Kimi şiirlerimde "Tanrı" kelimesini bende kullanıyorum ve doğal olarak eleştiri alıyorum. Özellikle böylesi çalışmalarda "Allah" yerine "Tanrı" kelimesini kullanmak son derece doğru bana kalırsa. "Allah tüm eksik ve kusurlardan münezzehtir" cümlesinden hareketle bu olup biteni "Tanrı"ya mal etmek pratik bir çözüm. Dört dörtlük bir çalışma olmuş Eser hanım. Sonlara doğru harf hatalarımız var bir ya da en çok iki yerde. Çokca tebriklerimle. Güne başlamak için harika bir öykü çalışması bırakmışsınız. Ankara'da yağmur varken gönlüme güneşi ve ümidi doldurdunuz. Ayaklarım yere basmaz artık. Sevgi ve elbet saygımla...
Eser Akpınar
Görüşünüz için çok teşekkür ediyorum. Harf hatalrının hangi kelimelerde olduğunu söylerseniz düzeltirim. Gözümden kaçmış olmalı.
Selamlar, saygılar.
asran
Ben kimim? diye sordu
Emek vermemişler(d)i.
Söylediğim gibi bir en çok iki taneydi zaten. Bu kadarı da Kadı kızının kusuru olsun. Kim mükemmel ki.
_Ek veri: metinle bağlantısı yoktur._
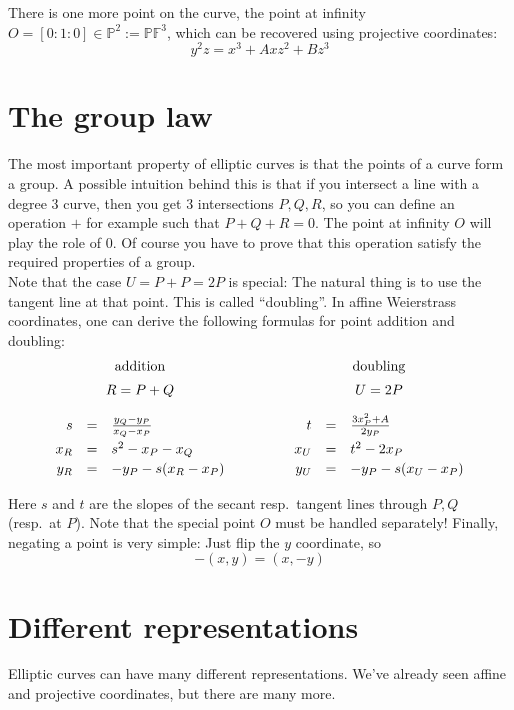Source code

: \documentclass[12pt,draft,a4paper,openany,oneside]{amsbook}
\def\qquad{\quad\quad}
\def\F{\mathbb{F}}
\def\P{\mathbb{P}}
\theoremstyle{plain}
\theoremstyle{definition}
\begin{document}
There is one more point on the curve, the point at infinity $O=[0:1:0]\in\P^2:=\P\F^3$,
which can be recovered using projective coordinates:
\[ y^2z = x^3 + Axz^2 + Bz^3 \]

\section{The group law}

The most important property of elliptic curves is that the points of a curve form a group.
A possible intuition behind this is that if you intersect a line with a degree 3 curve,
then you get 3 intersections $P,Q,R$, so you can define an operation $+$ for example
such that $P+Q+R=0$. The point at infinity $O$ will play the role of $0$. Of course
you have to prove that this operation satisfy the required properties of a group.\\

Note that the case $U=P+P=2P$ is special: The natural thing is to use the tangent line at
that point. This is called ``doubling''. In affine Weierstrass coordinates, one can
derive the following formulas for point addition and doubling:\\
\[
\begin{array}{rclcrcl}
\multicolumn{3}{c}{\textrm{addition}} &
\multicolumn{1}{c}{\qquad} &
\multicolumn{3}{c}{\textrm{doubling}} \\[5pt]
\multicolumn{3}{c}{R=P+Q}  &
\multicolumn{1}{c}{\qquad} &
\multicolumn{3}{c}{U=2P}   \\[10pt]
 s   &=& \frac{y_Q-y_P}{x_Q-x_P}  & \quad\quad\quad &  t   &=& \frac{3x_P^2+A}{2 y_P}  \\[5pt]
 x_R &=&  s^2 - x_P - x_Q         & \quad\quad\quad &  x_U &=&  t^2 - 2x_P             \\[2pt]
 y_R &=& -y_P - s(x_R - x_P)      & \quad\quad\quad &  y_U &=& - y_P - s(x_U - x_P)    \\[5pt]
\end{array}
\]
Here $s$ and $t$ are the slopes of the secant resp.~tangent lines through $P,Q$
(resp.~at $P$). Note that the special point $O$ must be handled separately!
Finally, negating a point is very simple: Just flip the $y$ coordinate, so 
\[ -(x,y) = (x,-y) \]

\section{Different representations}

Elliptic curves can have many different representations. We've already seen
affine and projective coordinates, but there are many more.\\
\end{document}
Bu vesileyle yeniden tebrik edeyim. Sevgi ve saygımla...
Eser Akpınar
asran
"Tanrı gülümsedi" ; yani kadın dünyevi sevgilerin üzerine çıktığı anda buluştu "Tanrı" ile... Aşık oldu...
Emeğinize sağlık...
Eser Akpınar
Saklayacak değilim
Mana art niyetsiz ve son derece güzel olsa da
Bu tür diyalogları hoş ve doğru bulmuyorum
Nedenini lütfen sormayın, uzun sürecek bir tartışmaya sebebiyet vermek istemem zira
Yazının edebi değerini ve usta kaleminizi kutlayıp çıkayım
Saygılarımla Eser hanm.
Eser Akpınar
Söz konusu bensem, düşüncelerinizi saklamayın, rahat olun. Her türlü görüşe, her zaman, saygım sonsuzdur. Kabul ve red hanesi açık kalmak üzere..:-)
Saygılarımla.
Farkındalıkları arttıkça insanların gerçek yüzlerini görmeye başladı. İyi olduğu, yüzü güldüğü ve isteklerini yerine getirdiği sürece yanında olduklarını kavradı. Sevgi kelimesinin nasıl menfaat uğruna kullanıldığını anladı. Bütün hayatını sorgulamaya ve Neden? sorunun yanıtını aramaya başladı. Tanrı; ona iç sesini verdi.
Sorgulatan bir Eser Akpınar klasiği daha.Güçlü bir içerik.
İnsan,etrafını tanıdıkça gittikçe yanlızlaşıyor,ha.Ben böyle anladım.
Ben de diyorum ki:
İnsanları tanıdkça hayvanları daha çok sever oldum!
Ne dersin uydu mu?
(Bu arada hanım uyuduktan sonra gelip okudum yazını.Yani okumadan rahat edemedim seni!:))))))))
Selamlar,İzmir'e.
Eser Akpınar
"İnsanları tanıdkça hayvanları daha çok sever oldum!" %100 katılıyorum.
Selamlar, sevgiler gönderiyorum size ve güzel ailenize.